教育演講11:檢驗醫學的最新發展
Current progress in laboratory medicine

程 序 表

E11-1
人工智慧在檢驗醫學之應用
盧章智、王信堯
林口長庚檢驗醫學科

  人工智慧近期的發展,已經為許多產業帶來了巨大的衝擊,醫療產業自不能免於人工智慧發展的影響。近年來快速發展的人工智慧理論及應用,主要集中於機器學習(machine learning)及深度學習(deep learning)的發展。機器學習及深度學習具高邏輯性、高重現性、高客觀性,可望為醫療界帶來品質可控管之醫療服務。因而,人工智慧在醫療界的發展,近年來主要集中於診斷上的輔助,包含:影像診斷及檢驗診斷。其中,由於在過去數十年間檢驗醫學在定量、品質管理、標準化等面向上的高度發展,已經為後續機器學習或深度學習的發展、應用帶來了相當好的基礎。在此良好的資料基礎上,檢驗醫學醫師可望發展良好的機器學習應用模型。在此次報告中,吾人將呈現兩個林口長庚檢驗醫學科已發展的機器學習應用模型作為例子。
  第一「微生物特性預測機器學習演算法」:微生物特性之鑑定,是重要的臨床需求,且為全球感染管制上的重大議題。但現有微生物的質譜鑑定技術,尚無法系統性地提供高精確度的微生物特性鑑定,如亞種、抗藥性及毒性等鑑定。鑒於此需求,檢驗醫學科即發展一新發明,除了可快速、正確地進行微生物特性之鑑定,也可單以量測質譜之資料,進行微生物亞種、毒性、抗藥性的鑑定。本發明方法之微生物特性鑑定方法,具高精準度、高時效性及高重現性等特性,因此可減少許多額外檢驗操作及人為判讀,在人力及物力的管控上皆是一大進展。此外,本技術已純熟且經臨床資料驗證,不久將來可運用於臨床微生物之檢驗上。
  第二「癌症篩檢機器學習模型」:癌症為國人以及諸多已開發國家之最主要死因。癌症之治療及照護,皆為社會帶來了沉重的負擔。癌症的早期診斷可提高治癒機會,因此癌症篩檢風氣盛行。然而,現有癌症篩檢之工具有費時、花費高、低準確、仰賴人工判斷等缺點。
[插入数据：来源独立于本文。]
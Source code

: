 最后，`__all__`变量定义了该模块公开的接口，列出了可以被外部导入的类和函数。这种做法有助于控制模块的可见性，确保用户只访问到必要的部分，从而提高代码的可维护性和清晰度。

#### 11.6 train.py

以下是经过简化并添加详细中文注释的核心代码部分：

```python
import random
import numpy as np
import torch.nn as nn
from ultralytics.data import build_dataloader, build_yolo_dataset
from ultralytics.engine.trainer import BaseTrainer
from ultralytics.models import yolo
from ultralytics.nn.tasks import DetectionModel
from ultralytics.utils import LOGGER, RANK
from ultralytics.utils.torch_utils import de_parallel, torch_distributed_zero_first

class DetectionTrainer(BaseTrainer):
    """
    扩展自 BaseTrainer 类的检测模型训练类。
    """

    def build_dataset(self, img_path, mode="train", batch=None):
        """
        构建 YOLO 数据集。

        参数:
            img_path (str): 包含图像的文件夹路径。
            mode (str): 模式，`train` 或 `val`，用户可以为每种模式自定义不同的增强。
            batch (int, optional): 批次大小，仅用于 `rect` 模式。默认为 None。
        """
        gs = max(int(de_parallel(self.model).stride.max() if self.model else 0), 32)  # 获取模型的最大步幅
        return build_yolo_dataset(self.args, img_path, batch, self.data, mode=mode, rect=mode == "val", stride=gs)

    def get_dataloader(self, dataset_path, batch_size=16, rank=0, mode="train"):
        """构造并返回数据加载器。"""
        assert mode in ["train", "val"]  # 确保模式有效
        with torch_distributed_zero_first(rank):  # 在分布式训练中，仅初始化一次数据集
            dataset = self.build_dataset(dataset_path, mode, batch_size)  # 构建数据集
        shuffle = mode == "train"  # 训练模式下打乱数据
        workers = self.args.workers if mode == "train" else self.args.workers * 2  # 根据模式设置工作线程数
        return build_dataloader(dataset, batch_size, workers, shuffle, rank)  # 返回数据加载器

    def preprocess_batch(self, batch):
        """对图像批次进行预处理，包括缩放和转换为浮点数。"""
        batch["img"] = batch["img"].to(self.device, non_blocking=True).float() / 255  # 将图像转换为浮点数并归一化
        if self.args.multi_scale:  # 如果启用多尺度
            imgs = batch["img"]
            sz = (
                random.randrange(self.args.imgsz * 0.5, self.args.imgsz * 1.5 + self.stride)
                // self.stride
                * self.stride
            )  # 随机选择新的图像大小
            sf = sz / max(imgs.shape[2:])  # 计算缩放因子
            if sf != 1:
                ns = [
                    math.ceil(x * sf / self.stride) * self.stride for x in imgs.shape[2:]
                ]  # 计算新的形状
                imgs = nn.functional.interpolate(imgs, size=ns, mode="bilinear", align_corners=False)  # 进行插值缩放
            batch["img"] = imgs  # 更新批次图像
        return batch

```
鑒於此需求,檢驗醫學科即發展一新發明:提出機器學習演算法結合腫瘤標記套組方法之運用,可提高一般族群全癌類篩檢之時效性、正確性及重現性,可廣為健康檢查產業(特別是癌症篩檢)所應用。使用機器學習演算方法,得以最大程度地從現有數據中,分析癌症與非癌症個案其腫瘤標記分佈上的差異。此外,訓練完成的機器學習演算模型,亦可多方面地複製至使用者的終端機進行使用。因此,在正確性、時效性、經濟效益及重現性上,皆獲得重大改善。
  基於以上兩個在醫療領域發展成功的機器學習模型,可以看見人工智慧在醫療領域所帶來的益處與衝擊。在此成功基礎上,人工智慧結合檢驗醫學的發展將可期待為醫師及病患帶來更好、更正確、更有經濟效益的醫療服務。